Lantas, apa hubungannya dengan kredo puisi Sutardji CB dan esai Ignas Kleden?! Atas pertanyaan ini, barangkali tulisan Nurel bisa menjadi jawabannya, bahwa, “esainya Ignas Kleden itu sekedar jalan, sketsa, jalur rel kereta api yang nantinya menjalar menerus…”.[5] Atau perspektif saya, bahwa kredo puisi dan esai Ignas Kleden merupakan pintu masuk sekaligus penanda, darimana Nurel berangkat dan akan kembali ketika berselancar di alam pikirannya.  

Kemudian, mengenai ketidaklaziman MMKI sebagaimana diuraikan di atas, maka saya menduga bahwa hanya pembaca “berdaya besar” saja yang mungkin akan bertahan untuk menikmati buku MMKI hingga akhir. Dan tampaknya, Nurel pun telah “mencurigai” bahwa pembaca sastra termasuk jenis pembaca tersebut. Barangkali, hal ini bisa menjadi salah satu alasan, kenapa buku ini diberi judul “Membongkar Mitos Kesusastraan Indonesia.”  

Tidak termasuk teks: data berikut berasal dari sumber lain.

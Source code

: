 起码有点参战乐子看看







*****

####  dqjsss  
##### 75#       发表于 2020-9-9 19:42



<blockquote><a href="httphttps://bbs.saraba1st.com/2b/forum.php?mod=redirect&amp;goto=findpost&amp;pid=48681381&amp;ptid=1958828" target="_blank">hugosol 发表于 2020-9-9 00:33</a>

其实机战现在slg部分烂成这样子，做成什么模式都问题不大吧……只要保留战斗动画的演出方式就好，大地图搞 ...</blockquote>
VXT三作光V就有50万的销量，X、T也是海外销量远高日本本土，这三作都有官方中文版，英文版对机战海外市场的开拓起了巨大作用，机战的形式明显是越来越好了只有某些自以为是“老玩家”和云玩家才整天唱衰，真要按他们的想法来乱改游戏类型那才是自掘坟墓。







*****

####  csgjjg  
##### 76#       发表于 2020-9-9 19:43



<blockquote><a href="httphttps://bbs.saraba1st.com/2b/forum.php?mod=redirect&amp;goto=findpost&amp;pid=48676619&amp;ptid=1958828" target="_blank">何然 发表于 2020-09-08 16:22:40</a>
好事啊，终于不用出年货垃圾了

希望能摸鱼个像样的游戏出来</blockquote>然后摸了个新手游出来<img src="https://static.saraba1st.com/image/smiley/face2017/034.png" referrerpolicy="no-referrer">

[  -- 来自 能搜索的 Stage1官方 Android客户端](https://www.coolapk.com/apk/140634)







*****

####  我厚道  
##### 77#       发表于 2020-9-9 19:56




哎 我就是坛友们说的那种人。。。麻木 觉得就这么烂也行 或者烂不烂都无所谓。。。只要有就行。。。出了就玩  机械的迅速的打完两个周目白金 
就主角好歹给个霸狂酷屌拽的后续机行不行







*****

Kredo Puisi dan Dekonstruksi; Tampilan Sudut Pandang

Beberapa hal yang menjadi fokus gugatan Nurel Javissyarqi yang bisa dimasukkan dalam sub pembahasan kredo puisi dan dekonstruksi ini, yaitu pertama, perbedaan pernyataan antara “membebaskan” dan “menerobos”. Kedua, pernyataan “Puisi adalah alibi kata-kata”. Ketiga, ungkapan, “Jadi maka Jadilah!Jadi, lantas jadilah!, dan Kun Fayakun.

[1] Antara Membebaskan dan Menerobos

Kredo puisi Sutardji Calzoum Bachri menyebutkan bahwa tugas kepenyairan adalah “membebaskan kata-kata”. Sementara dalam esainya, Ignas Kleden menulis, “...menerobos makna kata, menerobos jenis kata, menerobos bentuk kata, dan menerobos tata bahasa… Menurut Nurel, penggunaan kata “menerobos” oleh Ignas Kleden—yang berbeda dengan “membebaskan” versi Sutardji CB—, menyiratkan sikapnya yang ragu-ragu dan berada di wilayah abu-abu, antara mengkritik (objektif) atau memuja (subjektif). Lantas, benarkah?!

Untuk menjelaskan permasalahan ini, maka pemahaman atas perspektif menjadi penting. Kata “membebaskan” Sutardji CB menunjukkan posisinya sebagai penyair. Di sini, kredo puisi yang tidak lain adalah pemahaman dasar atas proses kepenyairan menjelaskan tugasnya, yaitu mengembalikan kata pada asalnya. Pada sisi lain, penggunaan kata “menerobos” menjelaskan posisi Ignas Kleden sebagai kritikus. Kata ini kemudian mendapatkan penjelasan secara lebih lanjut pada bagian tengah esainya, baik menerobos makna kata, menerobos jenis kata, menerobos makna kata, maupun menerobos tata bahasa.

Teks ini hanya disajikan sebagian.